--- START ---

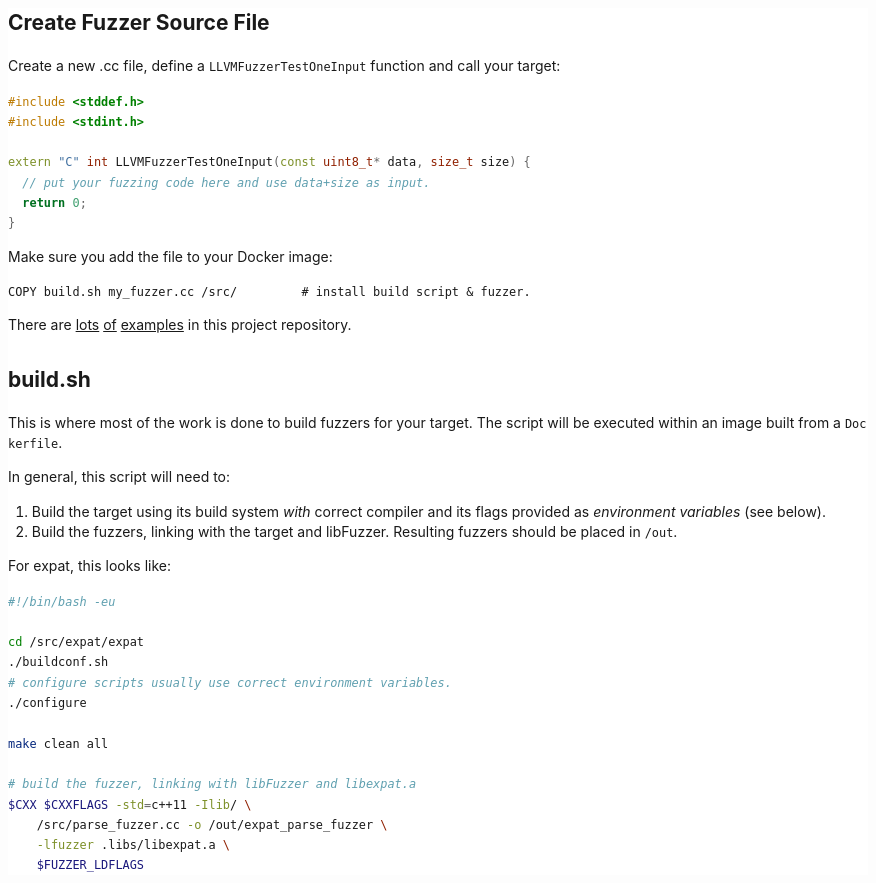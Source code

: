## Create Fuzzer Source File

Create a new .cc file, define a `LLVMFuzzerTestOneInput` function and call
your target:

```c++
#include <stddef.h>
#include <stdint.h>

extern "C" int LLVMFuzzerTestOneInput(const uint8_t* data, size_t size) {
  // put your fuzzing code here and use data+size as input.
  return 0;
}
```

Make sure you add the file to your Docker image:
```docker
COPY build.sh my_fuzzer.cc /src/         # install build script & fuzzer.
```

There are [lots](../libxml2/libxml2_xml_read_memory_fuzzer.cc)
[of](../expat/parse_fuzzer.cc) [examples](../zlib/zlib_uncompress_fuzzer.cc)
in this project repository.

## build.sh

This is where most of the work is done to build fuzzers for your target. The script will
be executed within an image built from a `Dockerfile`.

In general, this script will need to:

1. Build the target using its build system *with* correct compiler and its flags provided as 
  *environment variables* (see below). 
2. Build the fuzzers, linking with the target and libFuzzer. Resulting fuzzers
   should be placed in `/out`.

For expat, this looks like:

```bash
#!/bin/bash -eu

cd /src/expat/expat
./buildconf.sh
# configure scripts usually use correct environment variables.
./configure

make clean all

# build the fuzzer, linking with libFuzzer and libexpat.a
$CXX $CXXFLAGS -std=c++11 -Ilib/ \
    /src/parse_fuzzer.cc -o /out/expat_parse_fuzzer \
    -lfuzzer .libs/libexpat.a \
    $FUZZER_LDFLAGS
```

--- END ---
--- START ---

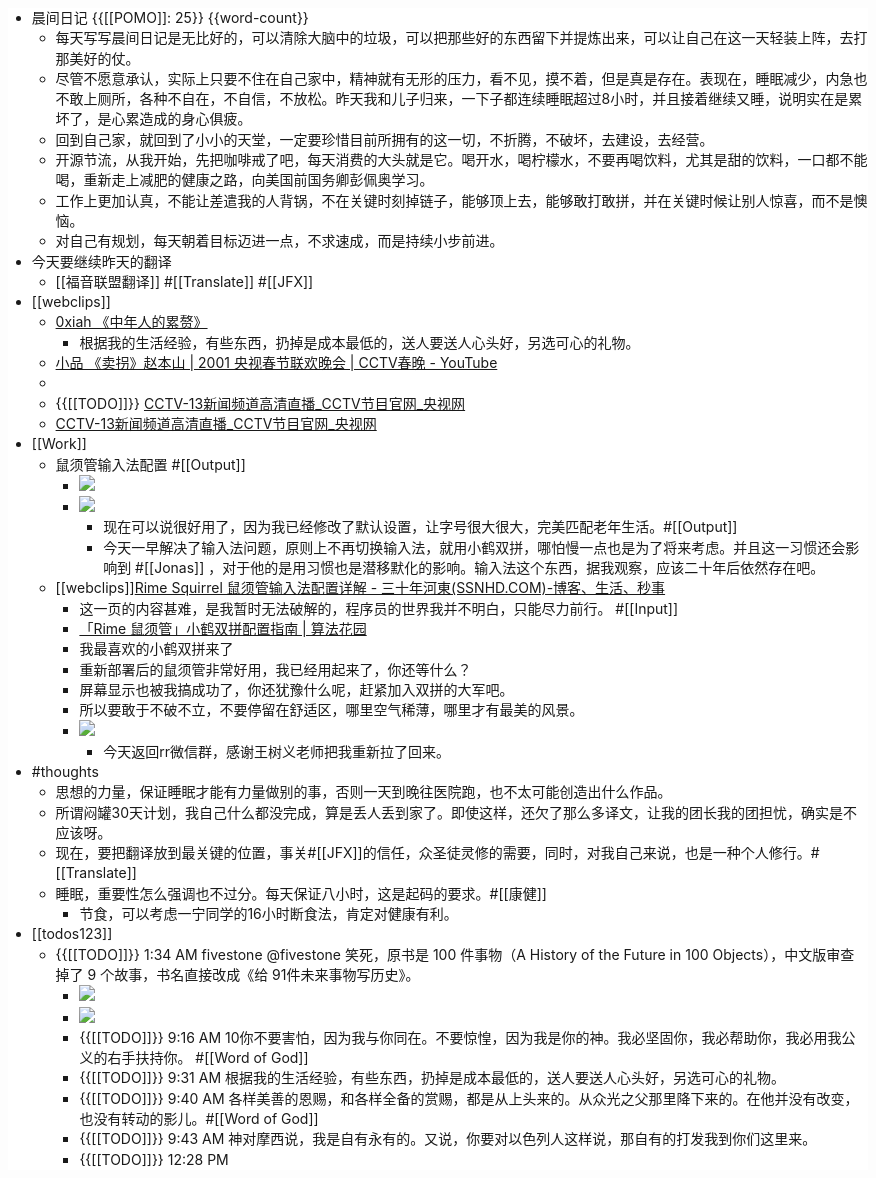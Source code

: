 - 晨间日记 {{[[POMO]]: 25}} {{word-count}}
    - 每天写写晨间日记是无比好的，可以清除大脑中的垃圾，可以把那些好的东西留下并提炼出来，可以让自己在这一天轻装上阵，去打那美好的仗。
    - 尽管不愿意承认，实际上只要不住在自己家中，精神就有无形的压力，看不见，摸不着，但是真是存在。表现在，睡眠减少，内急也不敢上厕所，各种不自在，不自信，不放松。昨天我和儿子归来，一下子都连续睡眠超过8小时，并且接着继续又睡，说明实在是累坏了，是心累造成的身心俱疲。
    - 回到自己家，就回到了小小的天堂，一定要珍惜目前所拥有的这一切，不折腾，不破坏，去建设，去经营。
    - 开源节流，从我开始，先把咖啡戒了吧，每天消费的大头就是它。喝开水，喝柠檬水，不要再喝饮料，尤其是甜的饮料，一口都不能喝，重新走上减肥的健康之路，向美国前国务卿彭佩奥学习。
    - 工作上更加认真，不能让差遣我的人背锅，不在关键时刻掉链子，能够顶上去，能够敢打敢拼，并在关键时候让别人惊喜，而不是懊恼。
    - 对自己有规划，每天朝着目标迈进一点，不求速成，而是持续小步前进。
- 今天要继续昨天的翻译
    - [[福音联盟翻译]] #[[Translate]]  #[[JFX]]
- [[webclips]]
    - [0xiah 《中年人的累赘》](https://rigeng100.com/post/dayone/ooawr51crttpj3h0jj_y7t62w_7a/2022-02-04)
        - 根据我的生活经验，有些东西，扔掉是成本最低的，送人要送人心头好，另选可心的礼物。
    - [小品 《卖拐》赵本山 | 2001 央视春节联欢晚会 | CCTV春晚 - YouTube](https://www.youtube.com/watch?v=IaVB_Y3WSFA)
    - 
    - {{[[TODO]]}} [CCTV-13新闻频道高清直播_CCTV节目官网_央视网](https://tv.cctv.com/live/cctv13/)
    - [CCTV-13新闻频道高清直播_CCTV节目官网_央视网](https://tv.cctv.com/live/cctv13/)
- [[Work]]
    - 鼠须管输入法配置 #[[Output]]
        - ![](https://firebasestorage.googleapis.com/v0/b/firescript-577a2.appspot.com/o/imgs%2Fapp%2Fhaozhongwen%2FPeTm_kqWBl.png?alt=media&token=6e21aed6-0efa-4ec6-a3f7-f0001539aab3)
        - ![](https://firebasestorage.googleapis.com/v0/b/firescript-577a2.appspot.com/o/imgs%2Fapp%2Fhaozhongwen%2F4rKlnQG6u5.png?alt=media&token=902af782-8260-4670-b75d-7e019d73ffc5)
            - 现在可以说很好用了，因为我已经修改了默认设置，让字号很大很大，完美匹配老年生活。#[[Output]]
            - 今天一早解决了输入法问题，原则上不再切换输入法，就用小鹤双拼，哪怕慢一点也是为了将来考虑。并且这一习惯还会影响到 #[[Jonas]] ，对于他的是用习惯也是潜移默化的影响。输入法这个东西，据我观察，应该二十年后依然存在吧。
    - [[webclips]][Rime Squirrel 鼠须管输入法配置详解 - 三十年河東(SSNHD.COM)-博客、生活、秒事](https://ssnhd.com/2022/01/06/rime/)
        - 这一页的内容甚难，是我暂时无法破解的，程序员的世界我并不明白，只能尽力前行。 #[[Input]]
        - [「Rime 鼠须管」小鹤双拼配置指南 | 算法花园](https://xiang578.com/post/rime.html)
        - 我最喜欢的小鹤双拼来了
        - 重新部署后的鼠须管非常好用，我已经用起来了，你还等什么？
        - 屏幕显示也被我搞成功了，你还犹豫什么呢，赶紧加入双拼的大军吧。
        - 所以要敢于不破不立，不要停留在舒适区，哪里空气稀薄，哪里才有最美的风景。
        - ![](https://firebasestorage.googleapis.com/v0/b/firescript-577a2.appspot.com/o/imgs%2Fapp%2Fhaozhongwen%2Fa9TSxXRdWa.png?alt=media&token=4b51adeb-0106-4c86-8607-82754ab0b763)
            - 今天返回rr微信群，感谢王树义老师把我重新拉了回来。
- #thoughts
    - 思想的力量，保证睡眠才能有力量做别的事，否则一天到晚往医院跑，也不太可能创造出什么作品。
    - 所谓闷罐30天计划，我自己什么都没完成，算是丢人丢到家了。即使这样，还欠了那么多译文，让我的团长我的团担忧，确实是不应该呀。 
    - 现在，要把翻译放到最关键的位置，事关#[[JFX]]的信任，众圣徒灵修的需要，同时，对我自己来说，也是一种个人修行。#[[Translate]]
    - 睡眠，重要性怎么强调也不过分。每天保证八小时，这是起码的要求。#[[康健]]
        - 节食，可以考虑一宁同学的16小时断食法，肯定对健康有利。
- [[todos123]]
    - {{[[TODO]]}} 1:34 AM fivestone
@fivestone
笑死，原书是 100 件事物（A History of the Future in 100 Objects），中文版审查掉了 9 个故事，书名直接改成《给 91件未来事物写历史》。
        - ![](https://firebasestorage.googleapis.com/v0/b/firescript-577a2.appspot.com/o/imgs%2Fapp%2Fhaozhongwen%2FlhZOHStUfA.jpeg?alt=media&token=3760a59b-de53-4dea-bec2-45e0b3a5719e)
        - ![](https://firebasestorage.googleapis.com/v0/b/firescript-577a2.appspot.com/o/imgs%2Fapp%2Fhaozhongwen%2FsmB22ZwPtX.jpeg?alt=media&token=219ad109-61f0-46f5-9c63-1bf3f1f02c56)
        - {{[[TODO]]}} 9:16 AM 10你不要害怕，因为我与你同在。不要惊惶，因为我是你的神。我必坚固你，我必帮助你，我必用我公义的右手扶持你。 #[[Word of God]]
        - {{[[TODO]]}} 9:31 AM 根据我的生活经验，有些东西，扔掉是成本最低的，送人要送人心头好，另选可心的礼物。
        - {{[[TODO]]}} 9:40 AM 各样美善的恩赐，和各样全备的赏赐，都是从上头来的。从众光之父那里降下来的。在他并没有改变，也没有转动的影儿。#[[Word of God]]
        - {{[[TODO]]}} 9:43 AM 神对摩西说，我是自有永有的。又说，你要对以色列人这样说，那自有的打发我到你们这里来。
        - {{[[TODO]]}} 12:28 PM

--- END ---

### Try it
Check each line above for the string "correct" and show the ones that have it.

### Response for this exercise
1. Build the target using its build system *with* correct compiler and its flags provided as 
# configure scripts usually use correct environment variables.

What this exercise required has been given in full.